Four Dogs and a Bone
It’s a play about ‘Hollywood’. The ‘bone’ in question is a low-budget movie already in production. The ‘dogs’ are four competing and very self-interested parties: the fading lead actress, Collette (Tania Knight), the beset producer, Bradley (Kostas Ilias), the ambitious ingenue (does anyone say ‘ingenue’ anymore?) Brenda (Xanthe Gunner) and the ‘sensitive’ writer, Victor (William Atkinson). Bradley’s problems, apart from wrangling these people and a painful anal problem, is that it’s a seven-million-dollar movie he must bring in for five. The completion guarantors are hovering. He doesn’t like Collette’s performance and the ‘weak’ director is, unfortunately, Bradley best friend. Collette wants the script rewritten so that she is the lead (although, if she’s not, who is?): she knows this movie could be her last chance to save her career as a lead. Brenda is simply ruthlessly ambitious – eyes firmly on the prize underneath the naff New Age (‘I chanted for this role’) routines. And finally, Victor, trying to protect his (autobiographical) script, is prey to all of them.
Director Gabriella Rose-Carter says in her program note that she was drawn to this satire by her fear of how real it is. Well, yes, it’s real enough. There are myriad stories about cutting corners – and scenes and characters – in under-budgeted or miscast movies, about egomaniac stars demanding rewrites, and about writers – the ‘creatives’ with the least creative control – gritting their teeth and compromising just to get a movie made with their name on it. (Every good movie is a little miracle.)
So, it’s ‘real’ - but in this 1993 satire, there’s not much story: it’s a situation in which John Patrick Shanley takes revenge on Hollywood by casting a caustic eye on the sort of people who ripped him off and ruined his script. But, really, there’s not much at stake. He wisely and cleverly gives us only the sketchiest idea of the movie in progress and it sounds like a dog – but that’s what’s at stake.

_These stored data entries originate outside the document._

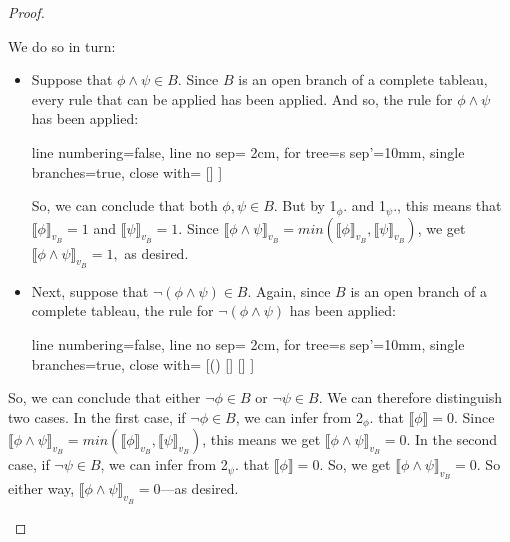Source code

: \begin{enumerate}[\thesection.1]
\begin{proof}
\begin{enumerate}[(i)]
\begin{enumerate}[(a)]
		We do so in turn:
		
		\begin{itemize}
		
			\item Suppose that $\phi\land \psi\in B$. Since $B$ is an open branch of a complete tableau, every rule that can be applied has been applied. And so, the rule for $\phi\land \psi$ has been applied:
			\begin{center}
				\begin{prooftree}
					{
					line numbering=false,
					line no sep= 2cm,
					for tree={s sep'=10mm},
					single branches=true,
					close with=\xmark
					}
					[\phi\land\psi [\phi [\psi ] ] ]
					\end{prooftree}
				\end{center}
		So, we can conclude that both $\phi,\psi\in B$. But by 1$_\phi$. and 1$_\psi$., this means that $\llbracket\phi\rrbracket_{v_B}=1$ and $\llbracket\psi\rrbracket_{v_B}=1$. Since $\llbracket\phi\land \psi\rrbracket_{v_B}=min(\llbracket\phi\rrbracket_{v_B},\llbracket\psi\rrbracket_{v_B})$, we get $\llbracket\phi\land \psi\rrbracket_{v_B}=1,$ as desired.
		
		
		\item Next, suppose that $\neg (\phi\land \psi)\in B$. Again, since $B$ is an open branch of a complete tableau, the rule for $\neg(\phi\land \psi)$ has been applied:
		\begin{center}
				\begin{prooftree}
					{
					line numbering=false,
					line no sep= 2cm,
					for tree={s sep'=10mm},
					single branches=true,
					close with=\xmark
					}
					[\neg(\phi\land\psi) [\neg\phi ] [\neg\psi ] ]
					\end{prooftree}
				\end{center}
		
		\end{itemize}
	So, we can conclude that either $\neg\phi\in B$ or $\neg\psi\in B$. We can therefore distinguish two cases. In the first case, if $\neg\phi\in B$, we can infer from 2$_\phi$. that $\llbracket \phi\rrbracket=0$. Since $\llbracket\phi\land \psi\rrbracket_{v_B}=min(\llbracket\phi\rrbracket_{v_B},\llbracket\psi\rrbracket_{v_B})$, this means we get $\llbracket\phi\land \psi\rrbracket_{v_B}=0$. In the second case, if $\neg\psi\in B$, we can infer from 2$_\psi$. that $\llbracket \phi\rrbracket=0$. So, we get $\llbracket\phi\land \psi\rrbracket_{v_B}=0$. So either way,  $\llbracket\phi\land \psi\rrbracket_{v_B}=0$---as desired.
		

\end{enumerate}
\end{enumerate}
\end{proof}
\end{enumerate}
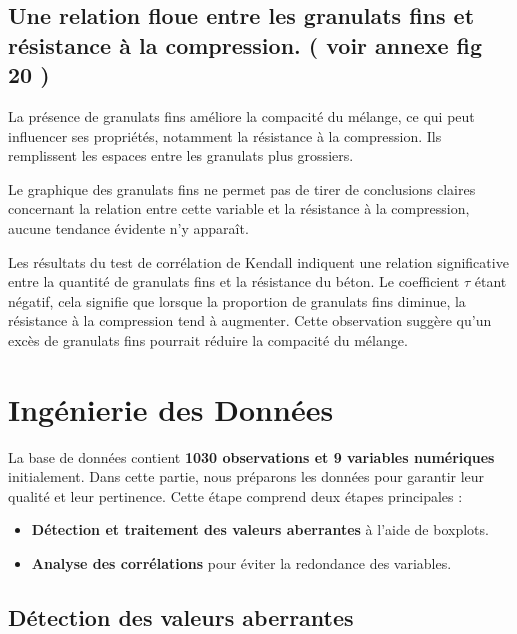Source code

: \documentclass[
  12pt,
]{article}
\providecommand{\tightlist}{%
  \setlength{\itemsep}{0pt}\setlength{\parskip}{0pt}}
\begin{document}
\subsection{Une relation floue entre les granulats fins et résistance à
la compression. ( voir annexe fig 20
)}\label{une-relation-floue-entre-les-granulats-fins-et-ruxe9sistance-uxe0-la-compression.-voir-annexe-fig-20}

La présence de granulats fins améliore la compacité du mélange, ce qui
peut influencer ses propriétés, notamment la résistance à la
compression. Ils remplissent les espaces entre les granulats plus
grossiers.

Le graphique des granulats fins ne permet pas de tirer de conclusions
claires concernant la relation entre cette variable et la résistance à
la compression, aucune tendance évidente n'y apparaît.

Les résultats du test de corrélation de Kendall indiquent une relation
significative entre la quantité de granulats fins et la résistance du
béton. Le coefficient \(\tau\) étant négatif, cela signifie que lorsque
la proportion de granulats fins diminue, la résistance à la compression
tend à augmenter. Cette observation suggère qu'un excès de granulats
fins pourrait réduire la compacité du mélange.

\section{Ingénierie des Données}\label{inguxe9nierie-des-donnuxe9es}

La base de données contient \textbf{1030 observations et 9 variables
numériques} initialement. Dans cette partie, nous préparons les données
pour garantir leur qualité et leur pertinence. Cette étape comprend deux
étapes principales :

\begin{itemize}
\tightlist
\item
  \textbf{Détection et traitement des valeurs aberrantes} à l'aide de
  boxplots.\\
\item
  \textbf{Analyse des corrélations} pour éviter la redondance des
  variables.
\end{itemize}

\subsection{Détection des valeurs
aberrantes}\label{duxe9tection-des-valeurs-aberrantes}
\end{document}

The characters may care about the movie, each for her or his reasons, but we aren’t invited to, so we don’t – and nor do we care about these characters. The text mixes ‘satire’ and attempts at depth, but satire wins, and the characters are types. We get it that they are narcissistic, whining mediocrities, but all the wit, fun and entertainment is in the extravagant dialogue with its barbed repartee, its cruel insults, its transparent manipulations and lying.
Ms Rose-Carter stresses the importance, indeed the priority of the dialogue here, but for some reason her cast all talk fast and without much light and shade. There’s a difference between pace and rushing and much here is on the one hectic note. I could hear line after line that could - with a pause, a giggle, a loaded look, some acidic sarcasm - have had us laughing or wincing or simply struck by its insight, but the cast kept gliding over these lines or past them at speed – and, although the characters are all certainly self-absorbed, rarely did they seem to be talking to each other.
Q44 is a small company that deserves more attention and more accolades. It’s a brave decision for them to mount this difficult play, but they have a penchant for mounting difficult plays and usually the results are excellent. Perhaps – and I hope so – this one will settle down and cast will relax a little into their characters and find their texture.